Photography by Patricia Burke


Interior Design with a Point of View

One of the most optimistic things that we can do is to surround ourselves with beauty to inspire us to trust living a joyful life.

As an interior designer, I enjoy imagining and creating the setting for beautiful lives. Recently, I was invited to collaborate with longtime art and design clients on designing a three-bedroom New York City apartment.

Twenty-two years ago, I planned this client’s baby rooms and several additions. A friendship of design projects later, both of their girls now in college, I was honored when they asked me to work with their real estate agent to finalize their apartment choices and begin conceptualizing the design. The long relationship my clients and I shared allowed me latitude to create. I understood their lifestyle, aesthetic and expectations; they trusted and respected my design instincts.

What struck me most with the apartment’s view were the soft pinks and pale yellows of the facades, which seemed to present a much kinder image of New York than what one would typically imagine in a cityscape. I presented the clients with a color palette in a bouquet of complicated pinks, camel colors and yellow-gold and brass to reflect the sunshine. I wanted the interior to engage with the scene outside, to create a space that felt like you were living in that view.

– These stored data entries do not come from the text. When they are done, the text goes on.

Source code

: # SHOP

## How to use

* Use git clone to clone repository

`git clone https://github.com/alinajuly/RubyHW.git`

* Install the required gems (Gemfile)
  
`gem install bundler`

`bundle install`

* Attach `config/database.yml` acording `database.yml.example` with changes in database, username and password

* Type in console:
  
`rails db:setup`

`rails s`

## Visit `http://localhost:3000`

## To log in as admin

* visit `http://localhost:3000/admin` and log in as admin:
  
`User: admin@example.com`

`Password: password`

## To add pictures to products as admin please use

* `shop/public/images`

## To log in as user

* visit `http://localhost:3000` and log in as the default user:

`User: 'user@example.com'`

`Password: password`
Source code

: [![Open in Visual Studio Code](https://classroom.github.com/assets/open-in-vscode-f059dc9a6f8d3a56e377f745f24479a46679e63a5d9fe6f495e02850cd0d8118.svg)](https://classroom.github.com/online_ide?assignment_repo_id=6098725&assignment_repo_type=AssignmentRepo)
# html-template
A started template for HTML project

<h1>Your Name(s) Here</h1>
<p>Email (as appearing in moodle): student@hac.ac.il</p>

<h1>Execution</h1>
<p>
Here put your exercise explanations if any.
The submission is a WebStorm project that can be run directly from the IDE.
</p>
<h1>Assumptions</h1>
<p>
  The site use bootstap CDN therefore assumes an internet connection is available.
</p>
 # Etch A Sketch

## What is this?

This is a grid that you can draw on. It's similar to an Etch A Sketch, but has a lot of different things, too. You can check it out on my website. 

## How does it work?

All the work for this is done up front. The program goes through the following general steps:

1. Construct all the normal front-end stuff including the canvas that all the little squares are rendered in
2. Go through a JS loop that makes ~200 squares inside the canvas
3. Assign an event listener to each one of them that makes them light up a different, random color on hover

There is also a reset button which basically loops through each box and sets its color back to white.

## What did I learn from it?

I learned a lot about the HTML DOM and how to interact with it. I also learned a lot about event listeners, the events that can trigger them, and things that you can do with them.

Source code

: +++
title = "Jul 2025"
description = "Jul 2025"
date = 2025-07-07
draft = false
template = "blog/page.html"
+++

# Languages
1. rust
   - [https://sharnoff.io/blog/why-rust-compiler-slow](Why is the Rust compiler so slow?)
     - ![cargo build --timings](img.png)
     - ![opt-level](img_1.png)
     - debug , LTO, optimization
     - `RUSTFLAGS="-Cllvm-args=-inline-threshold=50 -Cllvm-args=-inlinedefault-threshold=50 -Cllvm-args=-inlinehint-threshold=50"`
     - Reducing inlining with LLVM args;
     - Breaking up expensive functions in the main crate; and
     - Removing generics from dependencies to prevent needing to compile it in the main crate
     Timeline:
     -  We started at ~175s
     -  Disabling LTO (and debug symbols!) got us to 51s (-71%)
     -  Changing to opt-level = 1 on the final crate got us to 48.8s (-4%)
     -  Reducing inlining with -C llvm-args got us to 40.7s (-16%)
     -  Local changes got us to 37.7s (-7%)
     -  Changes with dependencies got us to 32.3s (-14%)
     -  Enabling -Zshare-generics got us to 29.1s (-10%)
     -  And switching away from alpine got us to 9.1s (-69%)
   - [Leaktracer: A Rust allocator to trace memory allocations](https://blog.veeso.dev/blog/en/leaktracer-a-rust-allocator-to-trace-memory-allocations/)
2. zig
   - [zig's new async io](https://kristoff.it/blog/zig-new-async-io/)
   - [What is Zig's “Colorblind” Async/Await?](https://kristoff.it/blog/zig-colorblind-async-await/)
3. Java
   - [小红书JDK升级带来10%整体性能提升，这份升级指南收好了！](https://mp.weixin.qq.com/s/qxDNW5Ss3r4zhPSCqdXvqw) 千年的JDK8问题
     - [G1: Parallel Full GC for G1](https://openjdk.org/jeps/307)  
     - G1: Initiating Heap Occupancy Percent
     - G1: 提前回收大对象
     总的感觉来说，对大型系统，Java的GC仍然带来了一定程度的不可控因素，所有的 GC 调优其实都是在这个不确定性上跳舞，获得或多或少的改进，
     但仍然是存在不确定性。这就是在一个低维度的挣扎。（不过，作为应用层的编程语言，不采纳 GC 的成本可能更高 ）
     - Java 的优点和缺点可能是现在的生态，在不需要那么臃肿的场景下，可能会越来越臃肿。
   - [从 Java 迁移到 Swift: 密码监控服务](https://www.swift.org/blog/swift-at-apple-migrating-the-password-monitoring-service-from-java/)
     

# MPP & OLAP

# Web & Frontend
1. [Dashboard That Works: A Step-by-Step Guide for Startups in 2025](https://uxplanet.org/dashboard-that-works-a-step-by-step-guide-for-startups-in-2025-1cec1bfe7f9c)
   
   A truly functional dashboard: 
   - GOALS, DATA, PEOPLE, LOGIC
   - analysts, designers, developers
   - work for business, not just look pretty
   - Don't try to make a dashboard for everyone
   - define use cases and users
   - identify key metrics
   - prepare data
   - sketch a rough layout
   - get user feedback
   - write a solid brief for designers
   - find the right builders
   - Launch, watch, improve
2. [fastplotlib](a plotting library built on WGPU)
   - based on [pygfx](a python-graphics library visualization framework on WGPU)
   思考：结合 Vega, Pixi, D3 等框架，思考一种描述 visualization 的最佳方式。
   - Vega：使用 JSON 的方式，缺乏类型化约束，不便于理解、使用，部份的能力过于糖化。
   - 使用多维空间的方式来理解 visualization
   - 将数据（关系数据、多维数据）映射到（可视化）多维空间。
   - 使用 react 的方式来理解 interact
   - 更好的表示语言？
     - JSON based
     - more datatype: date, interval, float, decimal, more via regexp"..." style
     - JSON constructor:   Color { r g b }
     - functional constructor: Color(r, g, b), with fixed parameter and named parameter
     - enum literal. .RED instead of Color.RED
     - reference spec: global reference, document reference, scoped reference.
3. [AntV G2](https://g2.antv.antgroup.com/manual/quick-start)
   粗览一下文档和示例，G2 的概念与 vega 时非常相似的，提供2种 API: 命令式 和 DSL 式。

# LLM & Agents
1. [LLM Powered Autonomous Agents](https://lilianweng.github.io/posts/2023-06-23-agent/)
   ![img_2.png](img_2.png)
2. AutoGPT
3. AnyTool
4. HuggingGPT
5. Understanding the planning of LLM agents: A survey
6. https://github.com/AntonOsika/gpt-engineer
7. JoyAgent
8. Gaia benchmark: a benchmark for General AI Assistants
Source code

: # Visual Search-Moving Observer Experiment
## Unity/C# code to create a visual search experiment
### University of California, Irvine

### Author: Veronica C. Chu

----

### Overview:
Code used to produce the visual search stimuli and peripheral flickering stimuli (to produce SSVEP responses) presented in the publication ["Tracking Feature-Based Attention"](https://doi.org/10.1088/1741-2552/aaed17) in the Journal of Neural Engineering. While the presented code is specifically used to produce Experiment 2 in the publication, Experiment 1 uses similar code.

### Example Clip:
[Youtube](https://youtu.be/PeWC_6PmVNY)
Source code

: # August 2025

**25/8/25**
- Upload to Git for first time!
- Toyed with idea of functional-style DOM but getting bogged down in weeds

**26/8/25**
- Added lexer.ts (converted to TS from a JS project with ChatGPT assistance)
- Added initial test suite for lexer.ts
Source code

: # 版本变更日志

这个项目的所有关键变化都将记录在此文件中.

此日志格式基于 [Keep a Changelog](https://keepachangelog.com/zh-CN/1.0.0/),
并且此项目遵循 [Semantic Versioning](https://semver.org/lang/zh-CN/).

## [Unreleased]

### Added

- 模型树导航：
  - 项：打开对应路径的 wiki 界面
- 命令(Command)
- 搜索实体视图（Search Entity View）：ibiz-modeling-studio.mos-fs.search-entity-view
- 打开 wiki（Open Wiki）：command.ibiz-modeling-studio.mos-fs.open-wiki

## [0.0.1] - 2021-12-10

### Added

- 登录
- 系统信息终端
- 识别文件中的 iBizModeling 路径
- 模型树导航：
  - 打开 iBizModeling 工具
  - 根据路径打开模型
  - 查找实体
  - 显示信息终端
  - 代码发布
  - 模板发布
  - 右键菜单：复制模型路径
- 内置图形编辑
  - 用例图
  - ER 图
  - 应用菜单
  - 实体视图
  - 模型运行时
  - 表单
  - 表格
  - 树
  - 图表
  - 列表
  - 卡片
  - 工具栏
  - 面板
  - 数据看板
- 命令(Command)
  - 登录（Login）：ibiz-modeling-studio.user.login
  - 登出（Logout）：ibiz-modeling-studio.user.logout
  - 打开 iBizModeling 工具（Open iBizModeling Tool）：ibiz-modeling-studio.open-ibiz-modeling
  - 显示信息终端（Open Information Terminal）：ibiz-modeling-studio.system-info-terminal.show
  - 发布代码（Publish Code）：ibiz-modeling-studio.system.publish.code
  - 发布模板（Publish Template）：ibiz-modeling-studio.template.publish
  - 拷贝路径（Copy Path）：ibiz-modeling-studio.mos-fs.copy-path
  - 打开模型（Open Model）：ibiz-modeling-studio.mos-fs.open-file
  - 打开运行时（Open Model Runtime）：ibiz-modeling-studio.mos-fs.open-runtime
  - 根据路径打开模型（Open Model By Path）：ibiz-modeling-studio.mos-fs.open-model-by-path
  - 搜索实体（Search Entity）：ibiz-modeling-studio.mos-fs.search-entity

The challenge was to be sensitive to creating a balance between the outside world and the one within. Both needed to co-exist in harmony, to blend seamlessly in a way that one would complement the other. The design must appear effortless.

Using my knowledge of color theory, I pulled the colors from the view into the interior so that the apartment would match the excitement of this city that buzzes with culture and fashion. I wanted to embrace what is new in modern design and my idea of what “East Side classic” should look like, and that meant being a little “old school” as well in our choices.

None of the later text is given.